信仰と「哲学」122
神と私(6)
鍛錬された覚悟

神保 房雄

 「信仰と『哲学』」は、神保房雄という一人の男性が信仰を通じて「悩みの哲学」から「希望の哲学」へとたどる、人生の道のりを証しするお話です。

 安倍晋三元総理が亡くなってからもうすぐ1年になります。事件を思うたびに悲哀に包まれます。

 生まれ育った環境、特に家庭環境がその人の思想・哲学に大きな影響を与えるといわれます。
 祖父・岸信介、父・安倍晋太郎の生きざまに肌で触れることなくして政治家・安倍晋三はなかったことは確かです。

 しかしそれだけではないだろう、とも思います。
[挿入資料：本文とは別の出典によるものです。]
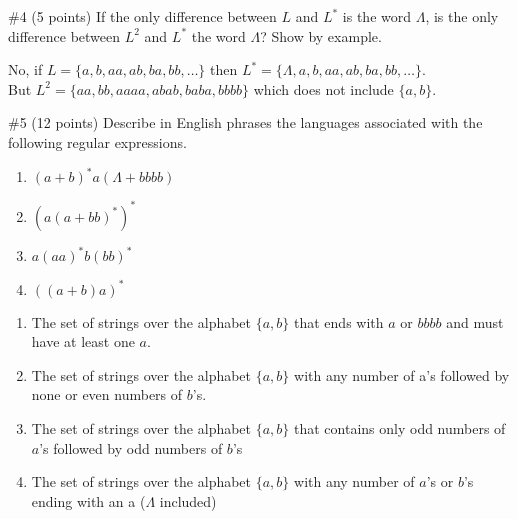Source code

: \begin{problem}{\#4 (5 points)}
    If the only difference between \(L\) and \(L^*\) is the word \(\Lambda\), is the only difference between \(L^2\) and \(L^*\) the word \(\Lambda\)?
    Show by example.
\end{problem}
\vspace{2em}
\begin{solution}
    No, if \(L=\{a,b,aa,ab,ba,bb,\ldots\}\) then \(L^*=\{\Lambda,a,b,aa,ab,ba,bb,\ldots\}\).\\
    But \(L^2=\{aa,bb,aaaa,abab,baba,bbbb\}\) which does not include \(\{a,b\}\).
\end{solution}

\begin{problem}{\#5 (12 points)}
    Describe in English phrases the languages associated with the following regular expressions.
    \begin{enumerate}[label=\alph*]
        \item \((a+b)^*a(\Lambda+bbbb)\)
        \item \((a(a+bb)^*)^*\)
        \item \(a(aa)^*b(bb)^*\)
        \item \(((a+b)a)^*\)
    \end{enumerate}
\end{problem}
\vspace{2em}
\begin{solution}
    \begin{enumerate}[label=\alph*]
        \item The set of strings over the alphabet \(\{a,b\}\) that ends with \(a\) or \(bbbb\) and must have at least one \(a\).
        \item The set of strings over the alphabet \(\{a,b\}\) with any number of a's followed by none or even numbers of \(b\)'s.
        \item The set of strings over the alphabet \(\{a,b\}\) that contains only odd numbers of \(a\)'s followed by odd numbers of \(b\)'s
        \item The set of strings over the alphabet \(\{a,b\}\) with any number of \(a\)'s or \(b\)'s ending with an a ($\Lambda$ included)
    \end{enumerate}
\end{solution}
不世出の優れた保守政治家、一方、左派から見れば最悪の政治家・安倍晋三を形成した「鍛錬」の要素は、強調されなければならないと思うのです。

 中学生時代に罹患(りかん)したという潰瘍性大腸炎は本人の秘められた能力の発現を遮ります。
 それでも本人の能力や努力、そして機会を得て総理大臣となりますが、1年で辞任。2年後の政権交代、自民党の下野をもたらした張本人のように批判されました。メディアには「2世議員のひ弱さ」などの言葉が躍ったのです。

 今年に入り、安倍氏をよく知る人と会食する機会がありました。総理を辞職した後の逸話を紹介してくれました。

 地元に帰る飛行機内でのこと、一人の乗客がCA(客室乗務員)に話しかけたというのです。「あの人(安倍氏のこと)と一緒の空気を吸いたくないので、席を変えてもらいたい」と。CAがどのように対応したのかについての説明は、ショックで覚えていませんが(話してくれたとは思うのですが)、安倍氏にわざと聞こえるように乗客は話したといいます。ご本人から直接聞いた話だというのです。

 菅義偉元総理が、安倍氏の死去の報を受け、「もっと一緒に同じ空気を吸っていたかった」と語られたことを覚えていますが、関連があるのかもしれません。

 その時の安倍氏の心を思うと、どれほどつらかっただろうかと胸が締め付けられます。
 そのような「地獄」から這(は)い上がり、再び国政を担うようになった安倍氏には、もはや自分を守るための思いや恐れはなくなっていたのだろうと思わされます。
 それが鍛錬です。不純物が取り除かれるのです。

 もちろん覚悟がなければ、はっきりとした志を持っていなければ再起などできません。
 完全な人間などいません。しかし「自分の名誉や体のことなんて構ってはいられない」との情熱、政治家・安倍氏の本質は鍛錬で純化されたものであると思います。

 安倍氏の2度目の総裁選出馬の前、昭恵夫人は「やめた方がいいのでは」と進言したといいます。
 その時安倍氏は厳然として以下のように言ったといいます。

 「今日本は、国家として溶けつつある。尖閣諸島問題にしても、北方領土問題にしても、政治家としてこのまま黙って見過ごしておくわけにはいかない。俺は、出るよ。もし今回失敗しても、俺はまた次の総裁選に出馬するよ。また負ければ、また次に挑戦するよ。俺は、自分の名誉や体のことなんて構っていられない。国のために俺は戦い続けるよ」(『安倍晋三・昭恵 35年の春夏秋冬』より)

 国を担う覚悟を持って再び立ち上がった安倍氏には鍛錬を経た、「武器(情熱と判断力)」が備わっていたのです。